━━━ Dataset records ━━━

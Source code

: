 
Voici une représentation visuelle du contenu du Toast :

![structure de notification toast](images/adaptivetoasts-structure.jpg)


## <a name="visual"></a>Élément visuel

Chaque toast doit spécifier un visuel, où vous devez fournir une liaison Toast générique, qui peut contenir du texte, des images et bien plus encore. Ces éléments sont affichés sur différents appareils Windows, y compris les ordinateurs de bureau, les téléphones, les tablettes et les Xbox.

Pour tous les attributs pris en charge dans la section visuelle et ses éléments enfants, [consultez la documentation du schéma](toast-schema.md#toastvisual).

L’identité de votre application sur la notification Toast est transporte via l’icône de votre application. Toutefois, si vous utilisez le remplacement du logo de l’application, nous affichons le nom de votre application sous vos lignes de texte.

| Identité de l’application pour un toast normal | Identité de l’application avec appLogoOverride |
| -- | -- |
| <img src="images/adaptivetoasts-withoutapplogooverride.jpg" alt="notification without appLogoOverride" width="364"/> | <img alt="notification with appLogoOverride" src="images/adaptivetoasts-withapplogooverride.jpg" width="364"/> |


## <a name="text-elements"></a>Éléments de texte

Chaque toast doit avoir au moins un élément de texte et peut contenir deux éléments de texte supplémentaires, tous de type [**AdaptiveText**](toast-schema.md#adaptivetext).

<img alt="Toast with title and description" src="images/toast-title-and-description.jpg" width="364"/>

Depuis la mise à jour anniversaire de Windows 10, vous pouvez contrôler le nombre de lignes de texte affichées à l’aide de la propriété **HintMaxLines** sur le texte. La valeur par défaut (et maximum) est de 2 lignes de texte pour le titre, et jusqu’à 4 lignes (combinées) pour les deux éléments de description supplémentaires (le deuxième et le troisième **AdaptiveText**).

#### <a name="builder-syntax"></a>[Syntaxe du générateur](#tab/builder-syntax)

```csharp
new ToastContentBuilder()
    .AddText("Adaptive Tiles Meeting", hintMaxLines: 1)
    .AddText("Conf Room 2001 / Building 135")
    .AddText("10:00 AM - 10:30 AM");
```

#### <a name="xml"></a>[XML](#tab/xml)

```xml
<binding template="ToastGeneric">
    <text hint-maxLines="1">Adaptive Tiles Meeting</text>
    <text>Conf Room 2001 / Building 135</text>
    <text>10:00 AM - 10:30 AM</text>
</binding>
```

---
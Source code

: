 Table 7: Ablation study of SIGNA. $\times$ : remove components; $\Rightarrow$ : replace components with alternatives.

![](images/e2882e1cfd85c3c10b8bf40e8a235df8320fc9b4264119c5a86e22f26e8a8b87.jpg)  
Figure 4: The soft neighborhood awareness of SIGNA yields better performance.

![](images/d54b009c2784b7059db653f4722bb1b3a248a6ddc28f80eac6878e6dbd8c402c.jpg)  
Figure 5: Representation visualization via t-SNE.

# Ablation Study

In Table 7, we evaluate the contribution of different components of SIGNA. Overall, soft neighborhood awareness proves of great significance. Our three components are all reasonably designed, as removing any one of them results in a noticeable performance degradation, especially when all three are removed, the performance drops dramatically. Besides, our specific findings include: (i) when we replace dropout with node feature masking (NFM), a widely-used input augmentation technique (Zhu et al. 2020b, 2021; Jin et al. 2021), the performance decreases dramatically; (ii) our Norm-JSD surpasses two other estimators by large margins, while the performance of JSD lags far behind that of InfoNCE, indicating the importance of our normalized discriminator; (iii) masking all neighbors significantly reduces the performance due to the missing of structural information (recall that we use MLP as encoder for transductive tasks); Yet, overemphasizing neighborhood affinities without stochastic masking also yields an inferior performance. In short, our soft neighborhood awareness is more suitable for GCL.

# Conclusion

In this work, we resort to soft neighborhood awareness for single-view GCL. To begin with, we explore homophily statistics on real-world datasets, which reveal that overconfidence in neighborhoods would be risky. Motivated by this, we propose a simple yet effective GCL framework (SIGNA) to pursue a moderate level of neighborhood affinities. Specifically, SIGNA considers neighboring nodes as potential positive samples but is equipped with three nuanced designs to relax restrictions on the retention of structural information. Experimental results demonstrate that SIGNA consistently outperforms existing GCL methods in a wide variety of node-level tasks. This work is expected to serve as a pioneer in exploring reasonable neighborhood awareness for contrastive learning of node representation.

━━━

# [What to produce]
Your task is to write out every record exactly.

# [Exercise response]
Source code

: 
Voici une représentation visuelle du contenu du Toast :

![structure de notification toast](images/adaptivetoasts-structure.jpg)


## <a name="visual"></a>Élément visuel

Chaque toast doit spécifier un visuel, où vous devez fournir une liaison Toast générique, qui peut contenir du texte, des images et bien plus encore. Ces éléments sont affichés sur différents appareils Windows, y compris les ordinateurs de bureau, les téléphones, les tablettes et les Xbox.

Pour tous les attributs pris en charge dans la section visuelle et ses éléments enfants, [consultez la documentation du schéma](toast-schema.md#toastvisual).

L’identité de votre application sur la notification Toast est transporte via l’icône de votre application. Toutefois, si vous utilisez le remplacement du logo de l’application, nous affichons le nom de votre application sous vos lignes de texte.

| Identité de l’application pour un toast normal | Identité de l’application avec appLogoOverride |
| -- | -- |
| <img src="images/adaptivetoasts-withoutapplogooverride.jpg" alt="notification without appLogoOverride" width="364"/> | <img alt="notification with appLogoOverride" src="images/adaptivetoasts-withapplogooverride.jpg" width="364"/> |


## <a name="text-elements"></a>Éléments de texte

Chaque toast doit avoir au moins un élément de texte et peut contenir deux éléments de texte supplémentaires, tous de type [**AdaptiveText**](toast-schema.md#adaptivetext).

<img alt="Toast with title and description" src="images/toast-title-and-description.jpg" width="364"/>

Depuis la mise à jour anniversaire de Windows 10, vous pouvez contrôler le nombre de lignes de texte affichées à l’aide de la propriété **HintMaxLines** sur le texte. La valeur par défaut (et maximum) est de 2 lignes de texte pour le titre, et jusqu’à 4 lignes (combinées) pour les deux éléments de description supplémentaires (le deuxième et le troisième **AdaptiveText**).

#### <a name="builder-syntax"></a>[Syntaxe du générateur](#tab/builder-syntax)

```csharp
new ToastContentBuilder()
    .AddText("Adaptive Tiles Meeting", hintMaxLines: 1)
    .AddText("Conf Room 2001 / Building 135")
    .AddText("10:00 AM - 10:30 AM");
```

#### <a name="xml"></a>[XML](#tab/xml)

```xml
<binding template="ToastGeneric">
    <text hint-maxLines="1">Adaptive Tiles Meeting</text>
    <text>Conf Room 2001 / Building 135</text>
    <text>10:00 AM - 10:30 AM</text>
</binding>
```

---
Source code

: Table 7: Ablation study of SIGNA. $\times$ : remove components; $\Rightarrow$ : replace components with alternatives.

![](images/e2882e1cfd85c3c10b8bf40e8a235df8320fc9b4264119c5a86e22f26e8a8b87.jpg)  
Figure 4: The soft neighborhood awareness of SIGNA yields better performance.

![](images/d54b009c2784b7059db653f4722bb1b3a248a6ddc28f80eac6878e6dbd8c402c.jpg)  
Figure 5: Representation visualization via t-SNE.

# Ablation Study

In Table 7, we evaluate the contribution of different components of SIGNA. Overall, soft neighborhood awareness proves of great significance. Our three components are all reasonably designed, as removing any one of them results in a noticeable performance degradation, especially when all three are removed, the performance drops dramatically. Besides, our specific findings include: (i) when we replace dropout with node feature masking (NFM), a widely-used input augmentation technique (Zhu et al. 2020b, 2021; Jin et al. 2021), the performance decreases dramatically; (ii) our Norm-JSD surpasses two other estimators by large margins, while the performance of JSD lags far behind that of InfoNCE, indicating the importance of our normalized discriminator; (iii) masking all neighbors significantly reduces the performance due to the missing of structural information (recall that we use MLP as encoder for transductive tasks); Yet, overemphasizing neighborhood affinities without stochastic masking also yields an inferior performance. In short, our soft neighborhood awareness is more suitable for GCL.

# Conclusion

In this work, we resort to soft neighborhood awareness for single-view GCL. To begin with, we explore homophily statistics on real-world datasets, which reveal that overconfidence in neighborhoods would be risky. Motivated by this, we propose a simple yet effective GCL framework (SIGNA) to pursue a moderate level of neighborhood affinities. Specifically, SIGNA considers neighboring nodes as potential positive samples but is equipped with three nuanced designs to relax restrictions on the retention of structural information. Experimental results demonstrate that SIGNA consistently outperforms existing GCL methods in a wide variety of node-level tasks. This work is expected to serve as a pioneer in exploring reasonable neighborhood awareness for contrastive learning of node representation.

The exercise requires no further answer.